Chichester District Council are locked in a legal dispute with a property company in a bid to overturn a court ruling that they claim could leave them up to £1.9m out of pocket.
The dispute relates to an agreement reached between the council and West Sussex Properties Ltd (WSP) in December 1972, in respect of a site in Terminus Road, Chichester. Under the terms of the agreement, WSP was to construct a factory unit to be built in two stages; phase one within two years and phase two within three years. The agreement did not state whether the rent should include one or both phases of the development.
In April 1999, Deputy High Court Judge Nicholas Stewart QC backed WSP’s claim that a rent agreement worked out in 1991 for payment of an annual ground rent of £54,000 mistakenly took into account the second phase of the development, and that, in fact, the rent should have been set at £18,387.
The judge ordered the council to repay the amount of rent paid by WSP since June 1990 which exceeded the correct ground rent for the period from June 1989 to March 2020. The amount payable was to be determined at a fresh rent review.
However, counsel for the local authority, David Oliver QC, claims that there was no evidence to support the judges finding that the original lease agreement in 1972 did not include phase two, and that, in those circumstances, the judge had been wrong in his decision.

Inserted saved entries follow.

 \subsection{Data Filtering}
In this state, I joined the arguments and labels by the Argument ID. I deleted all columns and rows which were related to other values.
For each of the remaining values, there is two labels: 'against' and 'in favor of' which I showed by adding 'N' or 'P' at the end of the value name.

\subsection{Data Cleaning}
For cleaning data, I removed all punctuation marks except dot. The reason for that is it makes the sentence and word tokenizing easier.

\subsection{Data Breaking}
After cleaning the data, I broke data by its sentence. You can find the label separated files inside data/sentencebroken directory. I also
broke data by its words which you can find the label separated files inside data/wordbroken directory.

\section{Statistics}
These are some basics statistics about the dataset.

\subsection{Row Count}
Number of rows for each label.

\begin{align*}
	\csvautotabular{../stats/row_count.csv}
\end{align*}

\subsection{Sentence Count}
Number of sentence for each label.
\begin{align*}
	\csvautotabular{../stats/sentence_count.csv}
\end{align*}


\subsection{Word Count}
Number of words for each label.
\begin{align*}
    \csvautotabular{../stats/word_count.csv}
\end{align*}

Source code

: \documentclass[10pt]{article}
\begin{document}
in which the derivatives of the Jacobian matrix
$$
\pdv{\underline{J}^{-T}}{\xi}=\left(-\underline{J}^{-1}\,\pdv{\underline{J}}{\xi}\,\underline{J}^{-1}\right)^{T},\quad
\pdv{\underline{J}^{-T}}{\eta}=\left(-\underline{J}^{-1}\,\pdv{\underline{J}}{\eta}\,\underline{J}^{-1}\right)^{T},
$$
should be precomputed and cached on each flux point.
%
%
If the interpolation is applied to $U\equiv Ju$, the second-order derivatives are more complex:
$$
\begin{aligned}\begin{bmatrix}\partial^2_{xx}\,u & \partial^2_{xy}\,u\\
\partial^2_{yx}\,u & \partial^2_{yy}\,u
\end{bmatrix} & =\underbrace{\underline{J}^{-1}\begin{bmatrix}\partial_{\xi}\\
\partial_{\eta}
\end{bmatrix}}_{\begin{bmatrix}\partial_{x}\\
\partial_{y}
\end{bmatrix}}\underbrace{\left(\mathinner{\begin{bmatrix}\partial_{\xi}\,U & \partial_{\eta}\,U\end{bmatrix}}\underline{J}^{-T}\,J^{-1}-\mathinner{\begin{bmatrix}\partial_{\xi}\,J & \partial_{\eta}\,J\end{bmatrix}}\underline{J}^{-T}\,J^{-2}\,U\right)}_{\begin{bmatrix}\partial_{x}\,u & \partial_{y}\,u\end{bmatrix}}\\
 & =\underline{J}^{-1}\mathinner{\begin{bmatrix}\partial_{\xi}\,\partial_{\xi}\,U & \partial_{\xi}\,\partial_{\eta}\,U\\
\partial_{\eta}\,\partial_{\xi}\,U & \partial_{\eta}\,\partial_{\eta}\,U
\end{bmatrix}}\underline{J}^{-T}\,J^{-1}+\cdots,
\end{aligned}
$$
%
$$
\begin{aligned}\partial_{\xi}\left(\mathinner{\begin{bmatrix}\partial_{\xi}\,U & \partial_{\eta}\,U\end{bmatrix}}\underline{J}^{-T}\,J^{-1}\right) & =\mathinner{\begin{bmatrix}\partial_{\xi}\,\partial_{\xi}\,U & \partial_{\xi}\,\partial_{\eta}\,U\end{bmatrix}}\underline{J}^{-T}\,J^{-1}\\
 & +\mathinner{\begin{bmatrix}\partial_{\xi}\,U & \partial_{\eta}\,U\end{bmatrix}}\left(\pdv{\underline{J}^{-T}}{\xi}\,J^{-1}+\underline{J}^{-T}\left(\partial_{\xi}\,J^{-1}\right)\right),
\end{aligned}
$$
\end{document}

Counsel for WSP admits that the 1972 agreement was ambiguous as to whether the rent was to be based on phase one only, but argues that the judge had been entitled to find that, on the balance of probabilities, the people who negotiated the 1991 rent review did so under a mistake, common to both, that the 1972 agreement reflected the value of both phases.
The Appeal Court was told that the exact financial implication of the decision is not yet clear. However, the council’s estates department estimates that if the appeal fails, the council could face a loss of around £1.9m.
The hearing continues.
West Sussex Properties Ltd v Chichester District Council Court of Appeal (Morritt and Sedley LJJ and Sir Christopher Staughton) 14 June 2000.
David Oliver QC and Clifford Darton (instructed by the solicitor to the council) appear for the appellants; Kirk Reynolds QC and Timothy Dutton (instructed by Thomas Eggar Church Adams, of Horsham) appear for the respondent.